### WHAT THE TASK REQUIRES:
Comb through the entries for "your" and pull out each line that holds it.

(Records from a dataset)
*** Begin section ***
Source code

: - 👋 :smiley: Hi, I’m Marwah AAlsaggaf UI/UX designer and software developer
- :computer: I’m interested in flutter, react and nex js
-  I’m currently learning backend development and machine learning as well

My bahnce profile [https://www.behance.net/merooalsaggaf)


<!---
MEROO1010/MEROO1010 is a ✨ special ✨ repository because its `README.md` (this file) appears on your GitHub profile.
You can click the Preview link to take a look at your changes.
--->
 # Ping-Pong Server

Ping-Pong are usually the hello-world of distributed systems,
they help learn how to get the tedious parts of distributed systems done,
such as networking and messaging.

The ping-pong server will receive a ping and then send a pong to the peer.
*** End section ***
### WRITTEN REPLY:
MEROO1010/MEROO1010 is a ✨ special ✨ repository because its `README.md` (this file) appears on your GitHub profile.
You can click the Preview link to take a look at your changes.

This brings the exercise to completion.